Search the material below for the string "texttt". Return every line that holds it.

ENTRIES PROVIDED:
((
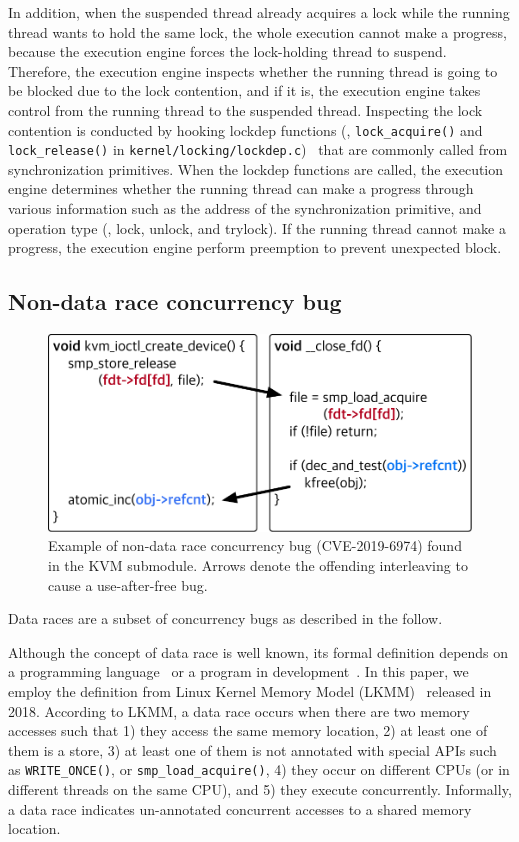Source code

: In addition, when the suspended thread already acquires a lock while
the running thread wants to hold the same lock, the whole execution
cannot make a progress, because the execution engine forces the
lock-holding thread to suspend.
%
Therefore, the execution engine inspects whether the running thread is
going to be blocked due to the lock contention, and if it is, the
execution engine takes control from the running thread to the
suspended thread.
%
Inspecting the lock contention is conducted by hooking lockdep
functions (\ie, \texttt{lock_acquire()} and \texttt{lock_release()} in
\texttt{kernel/locking/lockdep.c})~\cite{lockdep} that are commonly
called from synchronization primitives.
%
When the lockdep functions are called, the execution engine determines
whether the running thread can make a progress through various
information such as the address of the synchronization primitive, and
operation type (\ie, lock, unlock, and trylock).
%
If the running thread cannot make a progress, the execution engine
perform preemption to prevent unexpected block.

\subsection{Non-data race concurrency bug}
\label{s:appendix:datarace}

\begin{figure}[h]
  \centering
  \includegraphics[width=0.85\linewidth]{fig/racecondition.pdf}
  \caption{Example of non-data race concurrency bug (CVE-2019-6974)
    found in the KVM submodule. Arrows denote the offending
    interleaving to cause a use-after-free bug.}
  \label{fig:concurrencybugs}
\end{figure}

Data races are a subset of concurrency bugs as described in the
follow.

%
Although the concept of data race is well known, its formal definition
depends on a programming language~\cite{C-standard-n2310,
  java-standard} or a program in development~\cite{lkmm}. In this
paper, we employ the definition from Linux Kernel Memory Model
(LKMM)~\cite{lkmm} released in 2018. According to LKMM, a data race
occurs when there are two memory accesses such that 1) they access the
same memory location, 2) at least one of them is a store, 3) at least
one of them is not annotated with special APIs such as
\texttt{WRITE_ONCE()}, or \texttt{smp_load_acquire()}, 4) they occur
on different CPUs (or in different threads on the same CPU), and 5)
they execute concurrently.
%
Informally, a data race indicates un-annotated concurrent accesses to
a shared memory location.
))
EXPECTED OUTPUT:
functions (\ie, \texttt{lock_acquire()} and \texttt{lock_release()} in
\texttt{kernel/locking/lockdep.c})~\cite{lockdep} that are commonly
\texttt{WRITE_ONCE()}, or \texttt{smp_load_acquire()}, 4) they occur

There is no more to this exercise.